(Saved data entries)
##########
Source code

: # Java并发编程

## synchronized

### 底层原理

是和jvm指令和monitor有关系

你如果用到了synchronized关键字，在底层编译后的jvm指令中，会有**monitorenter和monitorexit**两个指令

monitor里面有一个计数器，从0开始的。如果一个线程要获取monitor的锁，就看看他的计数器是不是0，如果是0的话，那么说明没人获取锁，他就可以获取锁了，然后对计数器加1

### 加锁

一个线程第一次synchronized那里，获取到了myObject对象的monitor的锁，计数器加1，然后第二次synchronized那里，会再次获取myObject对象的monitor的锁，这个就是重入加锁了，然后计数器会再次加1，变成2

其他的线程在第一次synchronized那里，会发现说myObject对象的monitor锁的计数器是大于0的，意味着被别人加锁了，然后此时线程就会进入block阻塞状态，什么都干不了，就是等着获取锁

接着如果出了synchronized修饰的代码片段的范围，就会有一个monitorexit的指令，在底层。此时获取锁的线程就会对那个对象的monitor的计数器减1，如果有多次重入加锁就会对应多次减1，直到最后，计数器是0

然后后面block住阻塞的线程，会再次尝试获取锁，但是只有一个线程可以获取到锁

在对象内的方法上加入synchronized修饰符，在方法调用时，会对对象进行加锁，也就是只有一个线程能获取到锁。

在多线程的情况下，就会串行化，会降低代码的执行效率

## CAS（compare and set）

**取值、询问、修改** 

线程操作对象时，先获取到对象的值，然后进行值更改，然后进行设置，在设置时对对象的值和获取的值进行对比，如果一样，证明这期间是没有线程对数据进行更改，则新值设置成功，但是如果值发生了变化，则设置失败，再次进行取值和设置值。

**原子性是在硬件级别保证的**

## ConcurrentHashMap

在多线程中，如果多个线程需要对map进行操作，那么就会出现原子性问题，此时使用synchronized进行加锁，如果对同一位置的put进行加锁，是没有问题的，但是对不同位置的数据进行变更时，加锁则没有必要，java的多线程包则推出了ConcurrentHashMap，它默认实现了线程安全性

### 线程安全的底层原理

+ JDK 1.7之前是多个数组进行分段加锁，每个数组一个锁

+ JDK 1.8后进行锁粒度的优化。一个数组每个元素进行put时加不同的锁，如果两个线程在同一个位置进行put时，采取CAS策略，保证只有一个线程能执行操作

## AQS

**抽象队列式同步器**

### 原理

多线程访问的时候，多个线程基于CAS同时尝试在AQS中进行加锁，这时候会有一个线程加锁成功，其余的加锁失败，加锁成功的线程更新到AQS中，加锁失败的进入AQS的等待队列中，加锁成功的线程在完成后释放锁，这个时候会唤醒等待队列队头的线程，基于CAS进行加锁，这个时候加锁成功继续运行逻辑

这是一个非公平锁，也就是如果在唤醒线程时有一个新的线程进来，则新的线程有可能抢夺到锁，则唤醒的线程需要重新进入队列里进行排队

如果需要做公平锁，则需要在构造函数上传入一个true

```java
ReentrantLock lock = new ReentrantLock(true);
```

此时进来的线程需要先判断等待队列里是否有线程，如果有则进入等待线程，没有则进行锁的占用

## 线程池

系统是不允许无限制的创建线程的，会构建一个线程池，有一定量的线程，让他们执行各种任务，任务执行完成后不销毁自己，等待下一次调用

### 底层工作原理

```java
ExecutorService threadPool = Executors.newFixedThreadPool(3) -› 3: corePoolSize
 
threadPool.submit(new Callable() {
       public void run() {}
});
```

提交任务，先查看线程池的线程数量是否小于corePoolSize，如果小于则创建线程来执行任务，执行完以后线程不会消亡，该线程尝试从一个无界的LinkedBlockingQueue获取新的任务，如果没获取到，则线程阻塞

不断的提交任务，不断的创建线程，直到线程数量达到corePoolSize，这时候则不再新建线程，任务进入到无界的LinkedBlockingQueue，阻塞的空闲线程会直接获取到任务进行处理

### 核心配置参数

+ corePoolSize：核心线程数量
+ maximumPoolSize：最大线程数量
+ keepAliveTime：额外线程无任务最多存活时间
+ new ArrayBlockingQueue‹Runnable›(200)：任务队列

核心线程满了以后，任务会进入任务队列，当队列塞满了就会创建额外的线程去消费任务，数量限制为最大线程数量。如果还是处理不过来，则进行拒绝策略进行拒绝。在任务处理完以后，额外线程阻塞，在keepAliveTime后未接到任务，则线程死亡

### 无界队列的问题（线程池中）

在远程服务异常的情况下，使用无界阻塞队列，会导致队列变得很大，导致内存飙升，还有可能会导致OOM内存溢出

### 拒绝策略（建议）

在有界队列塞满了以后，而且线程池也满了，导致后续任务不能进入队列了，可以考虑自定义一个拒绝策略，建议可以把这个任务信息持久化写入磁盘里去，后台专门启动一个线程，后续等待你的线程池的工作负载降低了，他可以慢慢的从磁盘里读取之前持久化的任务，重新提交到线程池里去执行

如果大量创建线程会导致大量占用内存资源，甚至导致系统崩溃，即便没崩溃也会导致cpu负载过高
##########
▶ _WHAT THE TASK ASKS_
Repeat every line of the data verbatim.

▶ _ANSWER TO THIS TASK_
Source code

: # Java并发编程

## synchronized

### 底层原理

是和jvm指令和monitor有关系

你如果用到了synchronized关键字，在底层编译后的jvm指令中，会有**monitorenter和monitorexit**两个指令

monitor里面有一个计数器，从0开始的。如果一个线程要获取monitor的锁，就看看他的计数器是不是0，如果是0的话，那么说明没人获取锁，他就可以获取锁了，然后对计数器加1

### 加锁

一个线程第一次synchronized那里，获取到了myObject对象的monitor的锁，计数器加1，然后第二次synchronized那里，会再次获取myObject对象的monitor的锁，这个就是重入加锁了，然后计数器会再次加1，变成2

其他的线程在第一次synchronized那里，会发现说myObject对象的monitor锁的计数器是大于0的，意味着被别人加锁了，然后此时线程就会进入block阻塞状态，什么都干不了，就是等着获取锁

接着如果出了synchronized修饰的代码片段的范围，就会有一个monitorexit的指令，在底层。此时获取锁的线程就会对那个对象的monitor的计数器减1，如果有多次重入加锁就会对应多次减1，直到最后，计数器是0

然后后面block住阻塞的线程，会再次尝试获取锁，但是只有一个线程可以获取到锁

在对象内的方法上加入synchronized修饰符，在方法调用时，会对对象进行加锁，也就是只有一个线程能获取到锁。

在多线程的情况下，就会串行化，会降低代码的执行效率

## CAS（compare and set）

**取值、询问、修改** 

线程操作对象时，先获取到对象的值，然后进行值更改，然后进行设置，在设置时对对象的值和获取的值进行对比，如果一样，证明这期间是没有线程对数据进行更改，则新值设置成功，但是如果值发生了变化，则设置失败，再次进行取值和设置值。

**原子性是在硬件级别保证的**

## ConcurrentHashMap

在多线程中，如果多个线程需要对map进行操作，那么就会出现原子性问题，此时使用synchronized进行加锁，如果对同一位置的put进行加锁，是没有问题的，但是对不同位置的数据进行变更时，加锁则没有必要，java的多线程包则推出了ConcurrentHashMap，它默认实现了线程安全性

### 线程安全的底层原理

+ JDK 1.7之前是多个数组进行分段加锁，每个数组一个锁

+ JDK 1.8后进行锁粒度的优化。一个数组每个元素进行put时加不同的锁，如果两个线程在同一个位置进行put时，采取CAS策略，保证只有一个线程能执行操作

## AQS

**抽象队列式同步器**

### 原理

多线程访问的时候，多个线程基于CAS同时尝试在AQS中进行加锁，这时候会有一个线程加锁成功，其余的加锁失败，加锁成功的线程更新到AQS中，加锁失败的进入AQS的等待队列中，加锁成功的线程在完成后释放锁，这个时候会唤醒等待队列队头的线程，基于CAS进行加锁，这个时候加锁成功继续运行逻辑

这是一个非公平锁，也就是如果在唤醒线程时有一个新的线程进来，则新的线程有可能抢夺到锁，则唤醒的线程需要重新进入队列里进行排队

如果需要做公平锁，则需要在构造函数上传入一个true

```java
ReentrantLock lock = new ReentrantLock(true);
```

此时进来的线程需要先判断等待队列里是否有线程，如果有则进入等待线程，没有则进行锁的占用

## 线程池

系统是不允许无限制的创建线程的，会构建一个线程池，有一定量的线程，让他们执行各种任务，任务执行完成后不销毁自己，等待下一次调用

### 底层工作原理

```java
ExecutorService threadPool = Executors.newFixedThreadPool(3) -› 3: corePoolSize
 
threadPool.submit(new Callable() {
       public void run() {}
});
```

提交任务，先查看线程池的线程数量是否小于corePoolSize，如果小于则创建线程来执行任务，执行完以后线程不会消亡，该线程尝试从一个无界的LinkedBlockingQueue获取新的任务，如果没获取到，则线程阻塞

不断的提交任务，不断的创建线程，直到线程数量达到corePoolSize，这时候则不再新建线程，任务进入到无界的LinkedBlockingQueue，阻塞的空闲线程会直接获取到任务进行处理

### 核心配置参数

+ corePoolSize：核心线程数量
+ maximumPoolSize：最大线程数量
+ keepAliveTime：额外线程无任务最多存活时间
+ new ArrayBlockingQueue‹Runnable›(200)：任务队列

核心线程满了以后，任务会进入任务队列，当队列塞满了就会创建额外的线程去消费任务，数量限制为最大线程数量。如果还是处理不过来，则进行拒绝策略进行拒绝。在任务处理完以后，额外线程阻塞，在keepAliveTime后未接到任务，则线程死亡

### 无界队列的问题（线程池中）

在远程服务异常的情况下，使用无界阻塞队列，会导致队列变得很大，导致内存飙升，还有可能会导致OOM内存溢出

### 拒绝策略（建议）

在有界队列塞满了以后，而且线程池也满了，导致后续任务不能进入队列了，可以考虑自定义一个拒绝策略，建议可以把这个任务信息持久化写入磁盘里去，后台专门启动一个线程，后续等待你的线程池的工作负载降低了，他可以慢慢的从磁盘里读取之前持久化的任务，重新提交到线程池里去执行

如果大量创建线程会导致大量占用内存资源，甚至导致系统崩溃，即便没崩溃也会导致cpu负载过高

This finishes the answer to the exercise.